→ **GOAL OF THE EXERCISE**: The expected output is the line with "This information will" followed by every remaining line of the entries, all repeated exactly.

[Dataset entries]
• • • •

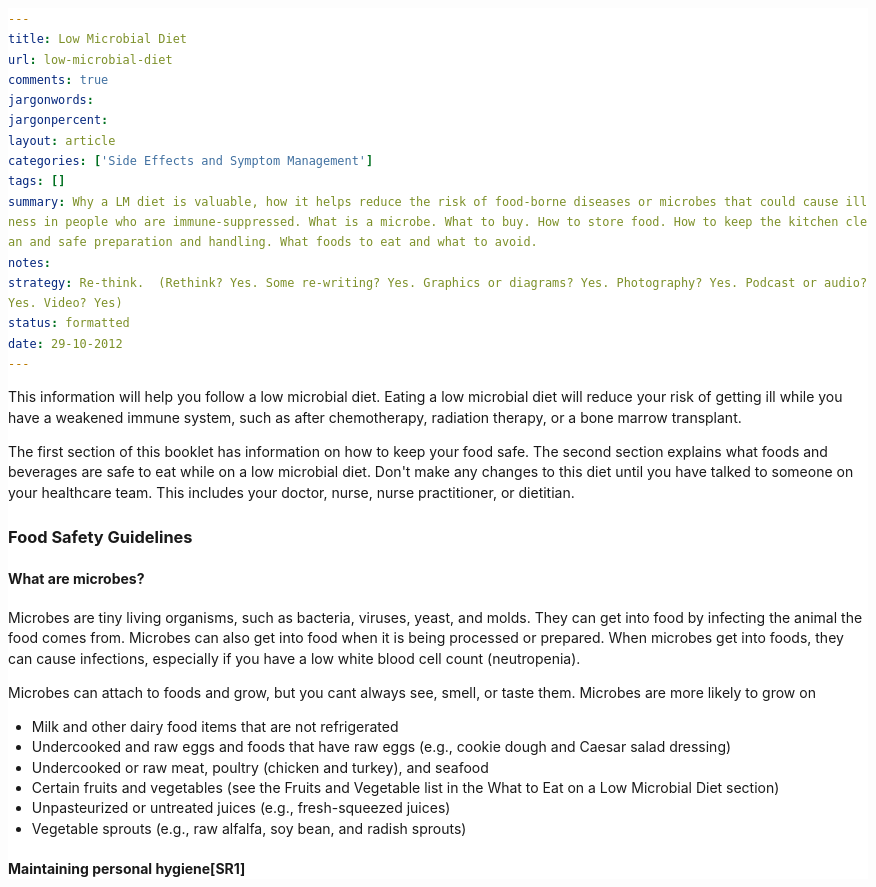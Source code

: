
 ```yaml
---
title: Low Microbial Diet 
url: low-microbial-diet
comments: true
jargonwords:
jargonpercent:
layout: article
categories: ['Side Effects and Symptom Management']
tags: []
summary: Why a LM diet is valuable, how it helps reduce the risk of food-borne diseases or microbes that could cause illness in people who are immune-suppressed. What is a microbe. What to buy. How to store food. How to keep the kitchen clean and safe preparation and handling. What foods to eat and what to avoid. 
notes:
strategy: Re-think.  (Rethink? Yes. Some re-writing? Yes. Graphics or diagrams? Yes. Photography? Yes. Podcast or audio? Yes. Video? Yes)
status: formatted
date: 29-10-2012
---
```

This information will help you follow a low microbial diet. Eating a low microbial diet will reduce your risk of getting ill while you have a weakened immune system, such as after chemotherapy, radiation therapy, or a bone marrow transplant. 

The first section of this booklet has information on how to keep your food safe. The second section explains what foods and beverages are safe to eat while on a low microbial diet. Don't make any changes to this diet until you have talked to someone on your healthcare team. This includes your doctor, nurse, nurse practitioner, or dietitian.

### Food Safety Guidelines

#### What are microbes?

Microbes are tiny living organisms, such as bacteria, viruses, yeast, and molds. They can get into food by infecting the animal the food comes from. Microbes can also get into food when it is being processed or prepared. When microbes get into foods, they can cause infections, especially if you have a low white blood cell count (neutropenia). 

Microbes can attach to foods and grow, but you cant always see, smell, or taste them. Microbes are more likely to grow on

* Milk and other dairy food items that are not refrigerated
* Undercooked and raw eggs and foods that have raw eggs (e.g., cookie dough and Caesar salad dressing)
* Undercooked or raw meat, poultry (chicken and turkey), and seafood
* Certain fruits and vegetables (see the Fruits and Vegetable list in the What to Eat on a Low Microbial Diet section)
* Unpasteurized or untreated juices (e.g., fresh-squeezed juices)
* Vegetable sprouts (e.g., raw alfalfa, soy bean, and radish sprouts)

#### Maintaining personal hygiene[SR1]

• • • •

→ **SOLUTION**:
This information will help you follow a low microbial diet. Eating a low microbial diet will reduce your risk of getting ill while you have a weakened immune system, such as after chemotherapy, radiation therapy, or a bone marrow transplant. 

The first section of this booklet has information on how to keep your food safe. The second section explains what foods and beverages are safe to eat while on a low microbial diet. Don't make any changes to this diet until you have talked to someone on your healthcare team. This includes your doctor, nurse, nurse practitioner, or dietitian.

### Food Safety Guidelines

#### What are microbes?

Microbes are tiny living organisms, such as bacteria, viruses, yeast, and molds. They can get into food by infecting the animal the food comes from. Microbes can also get into food when it is being processed or prepared. When microbes get into foods, they can cause infections, especially if you have a low white blood cell count (neutropenia). 

Microbes can attach to foods and grow, but you cant always see, smell, or taste them. Microbes are more likely to grow on

* Milk and other dairy food items that are not refrigerated
* Undercooked and raw eggs and foods that have raw eggs (e.g., cookie dough and Caesar salad dressing)
* Undercooked or raw meat, poultry (chicken and turkey), and seafood
* Certain fruits and vegetables (see the Fruits and Vegetable list in the What to Eat on a Low Microbial Diet section)
* Unpasteurized or untreated juices (e.g., fresh-squeezed juices)
* Vegetable sprouts (e.g., raw alfalfa, soy bean, and radish sprouts)

#### Maintaining personal hygiene[SR1]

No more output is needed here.